While the number of food service and accommodations industry workers remains a few percentage points below the pre-pandemic peak, for example, the industry’s contribution to real gross domestic product has increased from that point: It is doing more with less and may not need 2019 headcount levels.
“There are more and more hints of ‘soft landing,’ heading to a new equilibrium,” said Nick Bunker, research director at the Indeed Hiring Lab, referring to a scenario in which monetary tightening slows the economy, and inflation, without triggering a recession. “It is trending towards a steadier but still-strong labor market” that echoes conditions from 2019, with participation rates recovering, a sustainable job-creation pace, and wages rising for less-well-paid occupations.
‘STRANGE BUSINESS CYCLE’
Until the Fed declares its inflation war at an end, however, economists and market analysts say risks to a benign outcome will remain.
Jason Furman, a Harvard University professor who was the top White House economic adviser in the Obama administration from 2013 to 2017, still sees the underlying rate of inflation, by the Fed’s preferred measure, running around 3.5%.
“At 3.5%, July won’t be the last time the Fed hikes,” Furman said in an interview. “I think we have learned almost nothing about what it will take to get inflation from 3.5% to 2% … My worry is that the last leg might require additional unemployment.”
Ed Al-Hussainy, senior rates analyst at Columbia Threadneedle, meanwhile, is skeptical that the impact of rapid rate hikes has already been absorbed.
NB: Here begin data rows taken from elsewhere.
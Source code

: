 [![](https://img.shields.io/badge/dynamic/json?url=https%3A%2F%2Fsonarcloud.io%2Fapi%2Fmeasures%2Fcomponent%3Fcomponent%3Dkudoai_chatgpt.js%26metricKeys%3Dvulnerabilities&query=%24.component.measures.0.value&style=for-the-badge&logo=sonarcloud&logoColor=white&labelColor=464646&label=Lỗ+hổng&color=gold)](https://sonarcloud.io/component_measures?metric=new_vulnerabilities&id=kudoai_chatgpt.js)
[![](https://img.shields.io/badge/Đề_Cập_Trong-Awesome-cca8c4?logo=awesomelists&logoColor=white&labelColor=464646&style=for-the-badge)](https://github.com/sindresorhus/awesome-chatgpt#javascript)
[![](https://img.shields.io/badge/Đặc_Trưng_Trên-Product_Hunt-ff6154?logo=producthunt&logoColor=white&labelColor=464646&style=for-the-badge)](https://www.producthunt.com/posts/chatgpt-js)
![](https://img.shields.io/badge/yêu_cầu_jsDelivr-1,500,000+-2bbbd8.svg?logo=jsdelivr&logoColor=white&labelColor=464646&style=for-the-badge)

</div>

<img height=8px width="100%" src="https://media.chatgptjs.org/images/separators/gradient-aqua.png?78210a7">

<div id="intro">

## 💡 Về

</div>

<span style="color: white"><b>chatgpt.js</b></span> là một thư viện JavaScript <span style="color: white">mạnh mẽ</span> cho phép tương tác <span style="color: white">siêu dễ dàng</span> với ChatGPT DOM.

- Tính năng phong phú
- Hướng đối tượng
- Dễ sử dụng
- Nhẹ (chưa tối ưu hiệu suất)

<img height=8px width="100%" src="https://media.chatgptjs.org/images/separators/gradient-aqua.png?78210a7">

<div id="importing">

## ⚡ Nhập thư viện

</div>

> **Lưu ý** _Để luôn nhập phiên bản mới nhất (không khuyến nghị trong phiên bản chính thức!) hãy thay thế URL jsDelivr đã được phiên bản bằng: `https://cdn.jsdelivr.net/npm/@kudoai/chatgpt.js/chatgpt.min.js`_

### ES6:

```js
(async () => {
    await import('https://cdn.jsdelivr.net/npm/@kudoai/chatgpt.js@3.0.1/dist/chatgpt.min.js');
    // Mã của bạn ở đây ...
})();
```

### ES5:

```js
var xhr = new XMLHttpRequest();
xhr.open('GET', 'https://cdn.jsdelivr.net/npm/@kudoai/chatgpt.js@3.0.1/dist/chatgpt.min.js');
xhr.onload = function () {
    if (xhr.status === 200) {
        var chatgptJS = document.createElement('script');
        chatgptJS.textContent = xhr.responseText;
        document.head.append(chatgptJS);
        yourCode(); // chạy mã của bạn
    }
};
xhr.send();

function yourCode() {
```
“We have managed to generate this decline in inflation, that seems to be becoming more persistent, without doing a lot of damage,” he said. “Why?”
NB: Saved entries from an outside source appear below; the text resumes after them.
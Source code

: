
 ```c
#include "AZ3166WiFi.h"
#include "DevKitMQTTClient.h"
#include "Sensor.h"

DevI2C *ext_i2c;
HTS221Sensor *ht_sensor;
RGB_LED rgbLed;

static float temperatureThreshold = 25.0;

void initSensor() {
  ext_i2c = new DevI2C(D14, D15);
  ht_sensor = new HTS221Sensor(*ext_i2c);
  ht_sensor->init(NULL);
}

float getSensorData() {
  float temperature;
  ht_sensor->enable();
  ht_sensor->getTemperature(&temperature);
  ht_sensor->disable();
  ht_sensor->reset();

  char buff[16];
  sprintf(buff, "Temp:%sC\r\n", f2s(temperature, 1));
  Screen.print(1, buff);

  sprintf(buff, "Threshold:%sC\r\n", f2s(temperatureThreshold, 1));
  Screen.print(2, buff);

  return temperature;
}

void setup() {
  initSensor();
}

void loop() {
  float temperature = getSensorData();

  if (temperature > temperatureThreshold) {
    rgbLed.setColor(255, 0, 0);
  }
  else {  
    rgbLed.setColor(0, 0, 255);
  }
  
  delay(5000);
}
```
Key rate benchmarks have on an inflation-adjusted basis shifted from negative to sharply positive, and “I think we have not seen the full effects” of that, he said. “To say we have the same economy with real rates at negative 2% as we do at positive 2%, I don’t buy it.”
Fed officials have acknowledged data could be shifting in their favor, but it will take time for policymakers to accept what they are seeing as genuine and “lean in” to the idea that a soft landing may be in sight, Atlanta Fed President Raphael Bostic said earlier this month. Believing policy is operating with a long lag, Bostic favors holding rates steady.
Chicago Fed President Austan Goolsbee, speaking to CNBC earlier this month, said policymakers shouldn’t be shy to show faith in an economy that has consistently surprised.
“The premise is we need a recession to eliminate inflation,” Goolsbee said. “I don’t think that … This was a very strange business cycle.”